## What you need to do
Could you show each line of the records that contains the word "return"?

## Extracted information
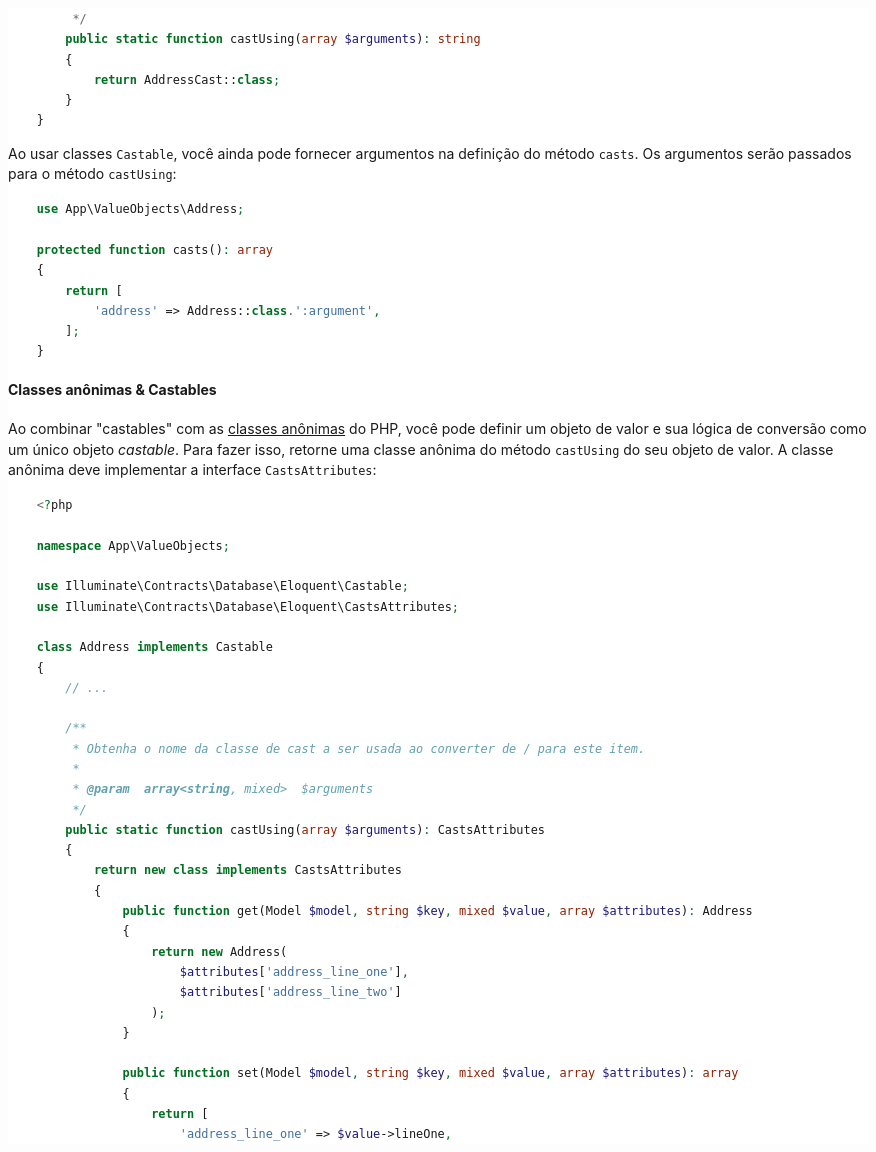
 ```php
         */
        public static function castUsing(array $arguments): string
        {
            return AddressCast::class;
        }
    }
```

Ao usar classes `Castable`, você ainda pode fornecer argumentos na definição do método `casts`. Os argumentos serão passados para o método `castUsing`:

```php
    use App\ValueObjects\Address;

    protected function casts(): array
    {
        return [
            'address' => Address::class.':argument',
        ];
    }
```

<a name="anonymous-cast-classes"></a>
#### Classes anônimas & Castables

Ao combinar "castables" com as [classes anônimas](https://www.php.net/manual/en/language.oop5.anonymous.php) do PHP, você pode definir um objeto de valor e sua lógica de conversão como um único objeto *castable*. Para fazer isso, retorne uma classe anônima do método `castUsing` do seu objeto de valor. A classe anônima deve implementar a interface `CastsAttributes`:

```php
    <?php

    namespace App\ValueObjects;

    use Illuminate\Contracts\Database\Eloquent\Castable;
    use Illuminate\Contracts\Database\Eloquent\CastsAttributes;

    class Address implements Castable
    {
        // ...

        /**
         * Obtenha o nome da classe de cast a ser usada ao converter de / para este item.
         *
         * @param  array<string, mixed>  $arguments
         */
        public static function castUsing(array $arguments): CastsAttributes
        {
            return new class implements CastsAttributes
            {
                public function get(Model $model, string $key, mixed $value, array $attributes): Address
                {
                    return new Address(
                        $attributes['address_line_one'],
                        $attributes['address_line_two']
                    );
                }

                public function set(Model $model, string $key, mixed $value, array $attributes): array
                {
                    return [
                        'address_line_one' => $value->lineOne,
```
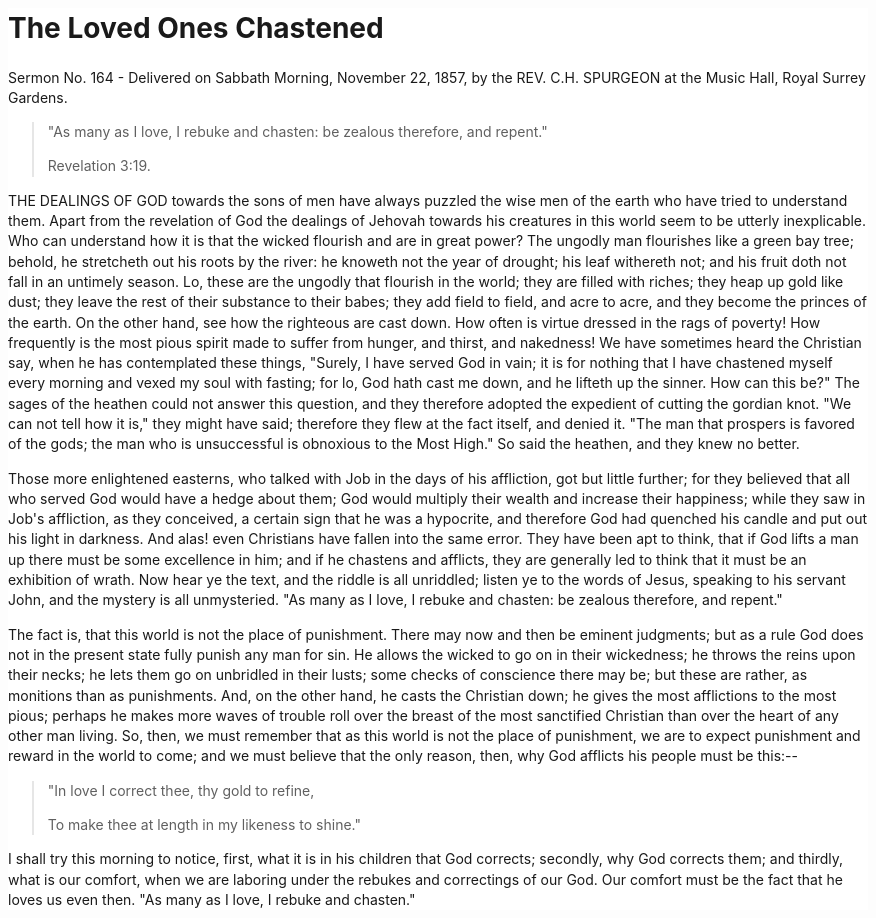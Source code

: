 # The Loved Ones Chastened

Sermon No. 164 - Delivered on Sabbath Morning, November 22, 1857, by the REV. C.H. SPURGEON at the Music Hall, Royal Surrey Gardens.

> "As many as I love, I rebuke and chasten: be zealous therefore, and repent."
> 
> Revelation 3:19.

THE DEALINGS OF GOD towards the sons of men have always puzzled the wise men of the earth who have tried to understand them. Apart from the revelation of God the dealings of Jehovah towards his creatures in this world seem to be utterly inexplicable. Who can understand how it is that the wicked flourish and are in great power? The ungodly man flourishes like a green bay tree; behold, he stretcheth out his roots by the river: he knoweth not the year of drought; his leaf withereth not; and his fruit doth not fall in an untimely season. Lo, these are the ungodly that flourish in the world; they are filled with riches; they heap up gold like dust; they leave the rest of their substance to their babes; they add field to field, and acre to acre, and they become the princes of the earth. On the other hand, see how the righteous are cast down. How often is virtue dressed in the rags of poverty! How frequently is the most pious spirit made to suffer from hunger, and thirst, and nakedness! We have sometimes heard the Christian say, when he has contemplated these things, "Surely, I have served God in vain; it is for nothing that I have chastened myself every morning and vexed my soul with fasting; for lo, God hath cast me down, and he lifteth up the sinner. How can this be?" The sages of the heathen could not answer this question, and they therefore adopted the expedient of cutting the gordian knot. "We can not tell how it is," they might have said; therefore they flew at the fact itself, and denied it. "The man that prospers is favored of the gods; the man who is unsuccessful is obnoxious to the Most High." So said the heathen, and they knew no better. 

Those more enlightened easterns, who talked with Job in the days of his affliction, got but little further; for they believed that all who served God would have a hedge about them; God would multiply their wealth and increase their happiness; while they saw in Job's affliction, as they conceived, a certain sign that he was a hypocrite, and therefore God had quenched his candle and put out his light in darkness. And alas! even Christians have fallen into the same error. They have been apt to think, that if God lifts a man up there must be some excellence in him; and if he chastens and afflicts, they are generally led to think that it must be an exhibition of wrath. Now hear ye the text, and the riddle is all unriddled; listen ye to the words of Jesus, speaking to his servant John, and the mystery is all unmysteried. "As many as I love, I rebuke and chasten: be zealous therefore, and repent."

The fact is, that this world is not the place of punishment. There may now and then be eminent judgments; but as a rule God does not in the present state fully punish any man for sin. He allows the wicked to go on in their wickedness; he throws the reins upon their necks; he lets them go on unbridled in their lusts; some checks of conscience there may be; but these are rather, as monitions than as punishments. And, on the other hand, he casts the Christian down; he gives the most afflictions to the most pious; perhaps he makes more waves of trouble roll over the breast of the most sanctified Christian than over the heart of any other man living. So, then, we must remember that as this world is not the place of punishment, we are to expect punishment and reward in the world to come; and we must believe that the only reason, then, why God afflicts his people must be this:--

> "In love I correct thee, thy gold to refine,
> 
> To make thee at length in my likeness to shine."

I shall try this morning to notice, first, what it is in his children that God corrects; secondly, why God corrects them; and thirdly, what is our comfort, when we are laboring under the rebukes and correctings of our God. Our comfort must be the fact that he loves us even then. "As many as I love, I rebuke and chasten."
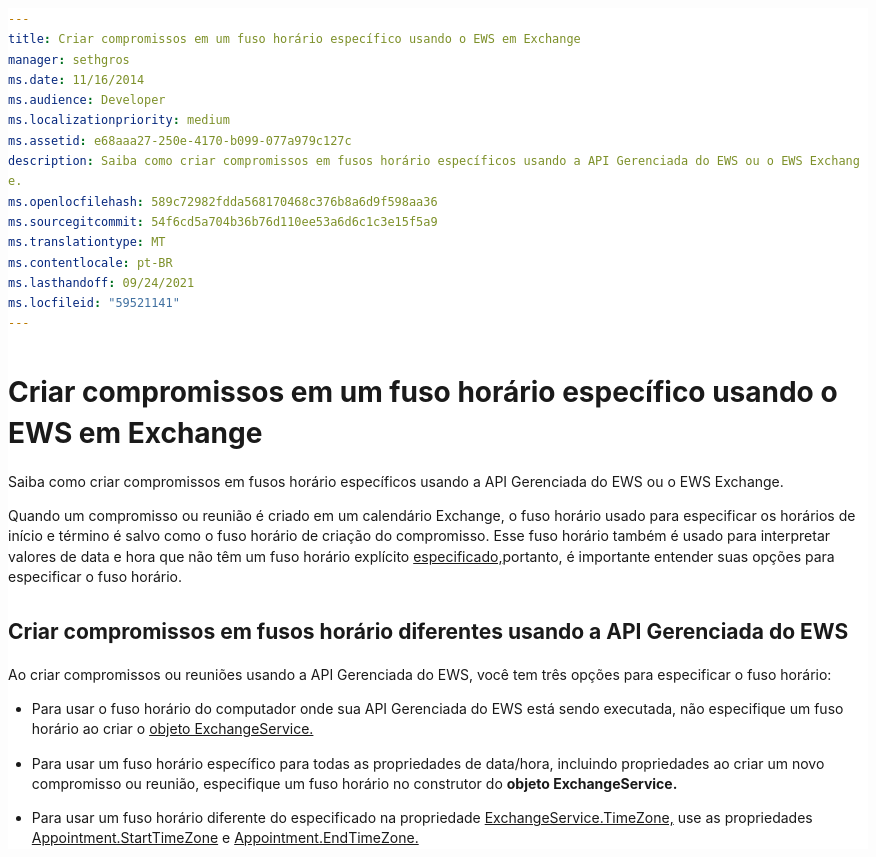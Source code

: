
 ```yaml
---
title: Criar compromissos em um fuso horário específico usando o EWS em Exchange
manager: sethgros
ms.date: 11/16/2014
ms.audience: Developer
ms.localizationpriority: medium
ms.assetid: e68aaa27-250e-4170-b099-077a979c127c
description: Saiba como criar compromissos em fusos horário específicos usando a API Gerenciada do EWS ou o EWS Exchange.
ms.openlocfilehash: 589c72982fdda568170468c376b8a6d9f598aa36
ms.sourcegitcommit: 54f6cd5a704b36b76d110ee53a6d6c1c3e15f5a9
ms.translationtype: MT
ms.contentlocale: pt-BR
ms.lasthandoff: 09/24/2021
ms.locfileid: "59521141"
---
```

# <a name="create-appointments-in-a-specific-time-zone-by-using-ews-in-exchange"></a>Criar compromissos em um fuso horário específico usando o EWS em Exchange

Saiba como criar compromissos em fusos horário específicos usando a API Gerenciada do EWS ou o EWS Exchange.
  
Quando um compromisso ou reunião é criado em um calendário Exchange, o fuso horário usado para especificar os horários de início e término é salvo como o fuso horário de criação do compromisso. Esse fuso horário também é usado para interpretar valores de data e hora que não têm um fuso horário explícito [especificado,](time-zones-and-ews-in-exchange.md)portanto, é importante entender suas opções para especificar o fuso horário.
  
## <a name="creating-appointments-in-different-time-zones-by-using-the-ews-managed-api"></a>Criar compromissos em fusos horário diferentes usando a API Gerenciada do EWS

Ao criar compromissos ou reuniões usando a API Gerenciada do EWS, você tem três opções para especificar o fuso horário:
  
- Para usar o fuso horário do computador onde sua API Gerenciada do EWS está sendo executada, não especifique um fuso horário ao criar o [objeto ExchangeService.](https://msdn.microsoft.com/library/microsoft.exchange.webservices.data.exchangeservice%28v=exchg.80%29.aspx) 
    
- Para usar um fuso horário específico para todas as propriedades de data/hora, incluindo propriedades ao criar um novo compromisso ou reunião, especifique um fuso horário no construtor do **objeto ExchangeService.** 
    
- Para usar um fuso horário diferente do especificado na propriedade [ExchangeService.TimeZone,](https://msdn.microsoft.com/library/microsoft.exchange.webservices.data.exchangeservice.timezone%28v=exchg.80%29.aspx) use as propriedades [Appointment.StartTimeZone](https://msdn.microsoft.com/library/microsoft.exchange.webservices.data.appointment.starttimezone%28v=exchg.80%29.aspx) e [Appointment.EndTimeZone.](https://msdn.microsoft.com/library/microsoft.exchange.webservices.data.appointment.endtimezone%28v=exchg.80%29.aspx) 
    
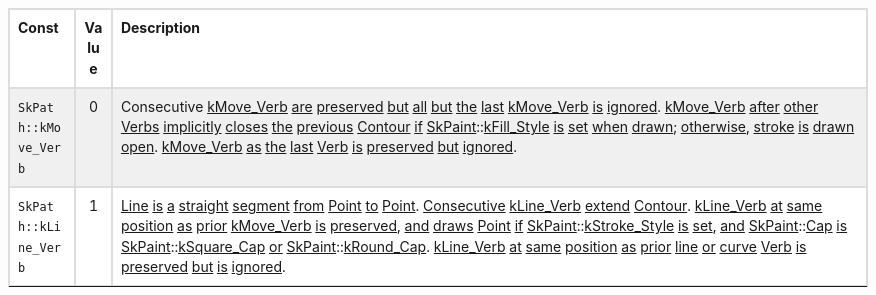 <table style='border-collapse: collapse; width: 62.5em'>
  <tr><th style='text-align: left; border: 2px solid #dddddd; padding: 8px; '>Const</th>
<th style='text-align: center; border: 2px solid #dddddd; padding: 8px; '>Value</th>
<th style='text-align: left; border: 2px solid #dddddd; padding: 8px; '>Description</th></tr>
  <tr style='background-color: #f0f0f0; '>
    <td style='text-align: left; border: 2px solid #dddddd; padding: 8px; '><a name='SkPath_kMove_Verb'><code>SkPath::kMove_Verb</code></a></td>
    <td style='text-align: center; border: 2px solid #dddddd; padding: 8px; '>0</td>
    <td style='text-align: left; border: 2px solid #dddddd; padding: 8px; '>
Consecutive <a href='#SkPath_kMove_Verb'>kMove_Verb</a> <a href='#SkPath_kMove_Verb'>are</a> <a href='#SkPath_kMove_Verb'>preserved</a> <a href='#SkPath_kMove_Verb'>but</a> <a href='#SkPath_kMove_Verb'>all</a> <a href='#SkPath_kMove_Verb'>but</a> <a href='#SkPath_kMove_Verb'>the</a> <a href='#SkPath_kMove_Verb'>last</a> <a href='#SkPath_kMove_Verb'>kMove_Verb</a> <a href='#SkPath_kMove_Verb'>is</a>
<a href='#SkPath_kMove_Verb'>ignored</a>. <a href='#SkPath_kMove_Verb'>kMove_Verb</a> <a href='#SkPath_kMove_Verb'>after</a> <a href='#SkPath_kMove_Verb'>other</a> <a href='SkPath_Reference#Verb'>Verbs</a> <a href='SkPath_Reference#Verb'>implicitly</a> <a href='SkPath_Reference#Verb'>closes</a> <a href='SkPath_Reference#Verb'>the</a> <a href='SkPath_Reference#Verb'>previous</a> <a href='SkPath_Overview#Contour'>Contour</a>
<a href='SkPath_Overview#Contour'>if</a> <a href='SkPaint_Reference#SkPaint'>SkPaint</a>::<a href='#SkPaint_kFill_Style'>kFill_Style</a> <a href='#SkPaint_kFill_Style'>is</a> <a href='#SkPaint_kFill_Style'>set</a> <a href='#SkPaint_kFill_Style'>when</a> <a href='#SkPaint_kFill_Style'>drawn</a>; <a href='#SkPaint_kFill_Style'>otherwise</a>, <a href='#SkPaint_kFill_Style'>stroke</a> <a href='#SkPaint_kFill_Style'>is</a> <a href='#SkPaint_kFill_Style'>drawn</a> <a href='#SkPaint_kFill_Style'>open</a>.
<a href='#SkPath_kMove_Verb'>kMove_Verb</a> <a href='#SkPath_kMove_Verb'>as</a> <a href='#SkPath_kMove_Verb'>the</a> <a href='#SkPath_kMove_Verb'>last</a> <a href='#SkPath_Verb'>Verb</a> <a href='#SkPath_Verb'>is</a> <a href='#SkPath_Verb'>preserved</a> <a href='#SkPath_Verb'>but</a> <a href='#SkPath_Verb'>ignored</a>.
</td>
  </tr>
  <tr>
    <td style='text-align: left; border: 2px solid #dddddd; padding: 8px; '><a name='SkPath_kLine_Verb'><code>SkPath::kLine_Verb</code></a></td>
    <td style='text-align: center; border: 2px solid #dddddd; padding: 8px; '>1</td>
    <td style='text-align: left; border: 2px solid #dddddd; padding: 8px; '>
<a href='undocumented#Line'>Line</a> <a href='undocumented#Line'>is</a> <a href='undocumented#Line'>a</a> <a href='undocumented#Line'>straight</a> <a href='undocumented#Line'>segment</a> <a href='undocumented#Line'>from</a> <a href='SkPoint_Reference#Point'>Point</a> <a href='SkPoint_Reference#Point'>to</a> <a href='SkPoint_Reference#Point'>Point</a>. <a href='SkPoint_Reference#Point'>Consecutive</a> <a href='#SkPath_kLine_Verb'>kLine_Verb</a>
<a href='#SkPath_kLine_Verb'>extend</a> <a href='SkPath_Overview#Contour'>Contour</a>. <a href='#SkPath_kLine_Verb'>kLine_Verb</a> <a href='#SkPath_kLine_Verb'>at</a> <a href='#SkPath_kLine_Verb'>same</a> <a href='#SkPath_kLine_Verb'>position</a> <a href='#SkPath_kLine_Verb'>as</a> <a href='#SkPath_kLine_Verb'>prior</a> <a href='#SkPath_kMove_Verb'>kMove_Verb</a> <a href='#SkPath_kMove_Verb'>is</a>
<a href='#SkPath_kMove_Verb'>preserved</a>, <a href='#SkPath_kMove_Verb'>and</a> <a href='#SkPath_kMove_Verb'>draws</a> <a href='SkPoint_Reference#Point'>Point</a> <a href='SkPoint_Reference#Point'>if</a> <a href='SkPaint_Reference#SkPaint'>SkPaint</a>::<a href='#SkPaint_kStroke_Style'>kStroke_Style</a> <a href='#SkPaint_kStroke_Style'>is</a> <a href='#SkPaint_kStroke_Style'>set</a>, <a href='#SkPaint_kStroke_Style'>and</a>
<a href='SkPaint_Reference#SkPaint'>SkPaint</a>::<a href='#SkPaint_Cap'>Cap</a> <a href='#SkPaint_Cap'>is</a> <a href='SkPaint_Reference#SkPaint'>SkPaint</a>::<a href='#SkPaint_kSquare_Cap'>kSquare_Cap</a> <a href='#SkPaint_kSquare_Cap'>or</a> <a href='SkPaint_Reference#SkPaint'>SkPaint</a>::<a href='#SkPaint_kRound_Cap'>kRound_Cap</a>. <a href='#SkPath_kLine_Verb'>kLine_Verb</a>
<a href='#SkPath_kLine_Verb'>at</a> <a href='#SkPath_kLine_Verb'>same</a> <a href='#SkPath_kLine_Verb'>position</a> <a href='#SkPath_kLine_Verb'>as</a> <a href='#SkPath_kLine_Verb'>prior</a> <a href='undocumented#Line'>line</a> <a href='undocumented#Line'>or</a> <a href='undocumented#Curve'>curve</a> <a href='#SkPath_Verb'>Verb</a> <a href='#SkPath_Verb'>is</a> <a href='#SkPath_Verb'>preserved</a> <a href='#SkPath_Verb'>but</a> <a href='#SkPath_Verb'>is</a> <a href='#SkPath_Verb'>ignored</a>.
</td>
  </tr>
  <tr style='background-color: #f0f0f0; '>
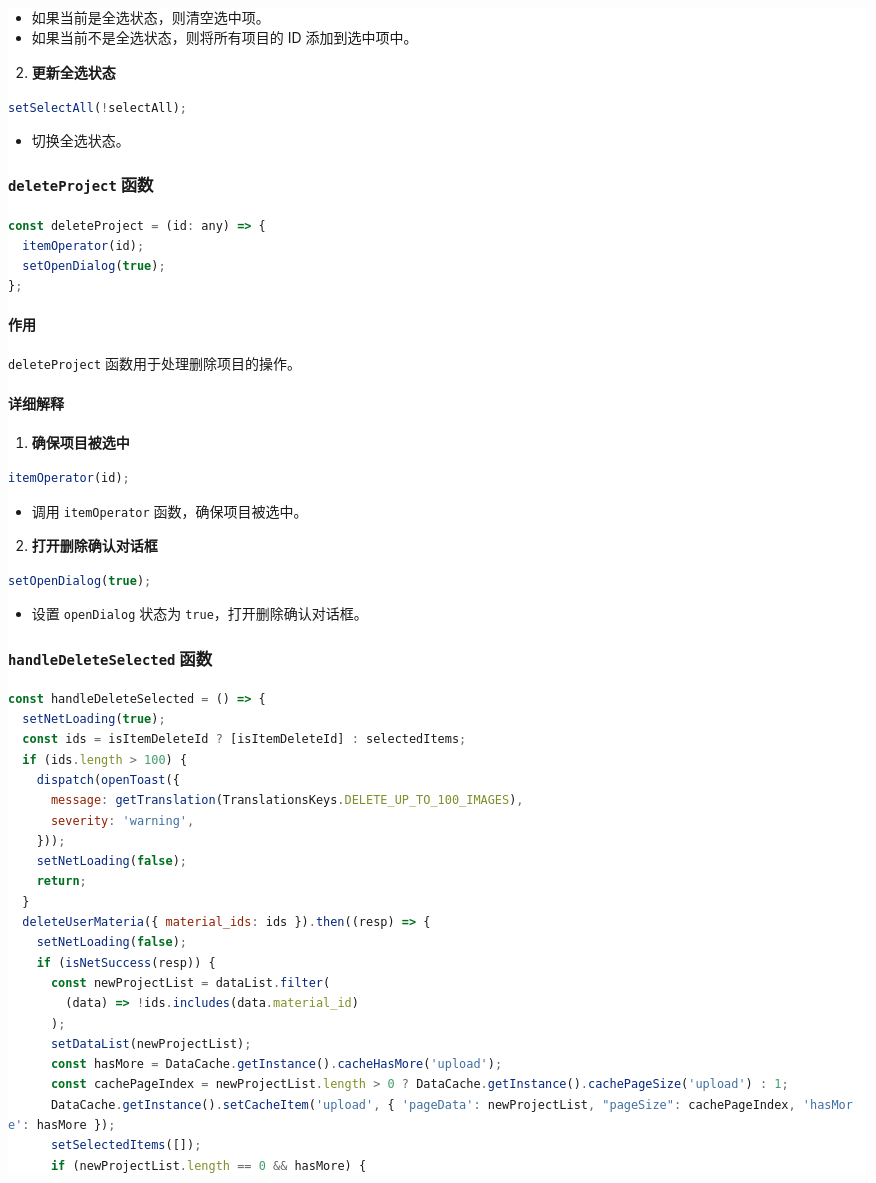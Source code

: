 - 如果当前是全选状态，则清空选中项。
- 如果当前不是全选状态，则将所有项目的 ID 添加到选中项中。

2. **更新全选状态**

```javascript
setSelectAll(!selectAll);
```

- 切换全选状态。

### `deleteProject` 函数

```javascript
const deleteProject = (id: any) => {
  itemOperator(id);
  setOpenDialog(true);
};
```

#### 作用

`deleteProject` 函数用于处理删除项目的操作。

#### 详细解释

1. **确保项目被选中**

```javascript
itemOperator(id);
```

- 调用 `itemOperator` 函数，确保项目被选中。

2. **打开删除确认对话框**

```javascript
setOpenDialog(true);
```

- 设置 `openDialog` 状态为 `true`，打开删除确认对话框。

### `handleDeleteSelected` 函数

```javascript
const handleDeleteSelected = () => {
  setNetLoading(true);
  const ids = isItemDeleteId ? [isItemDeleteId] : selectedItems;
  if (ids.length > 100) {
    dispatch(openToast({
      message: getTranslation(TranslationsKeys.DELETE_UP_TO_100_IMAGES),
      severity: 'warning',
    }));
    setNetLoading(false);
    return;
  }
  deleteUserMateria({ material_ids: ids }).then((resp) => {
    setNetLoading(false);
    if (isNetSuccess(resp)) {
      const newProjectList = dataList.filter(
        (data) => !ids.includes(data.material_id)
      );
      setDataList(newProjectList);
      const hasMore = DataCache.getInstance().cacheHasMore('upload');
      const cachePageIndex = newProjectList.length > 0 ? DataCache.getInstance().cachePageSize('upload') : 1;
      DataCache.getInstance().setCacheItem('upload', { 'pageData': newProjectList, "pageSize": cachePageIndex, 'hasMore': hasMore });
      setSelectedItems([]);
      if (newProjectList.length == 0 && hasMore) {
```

## Result
            return AddressCast::class;
        return [
            return new class implements CastsAttributes
                    return new Address(
                    return [
    return;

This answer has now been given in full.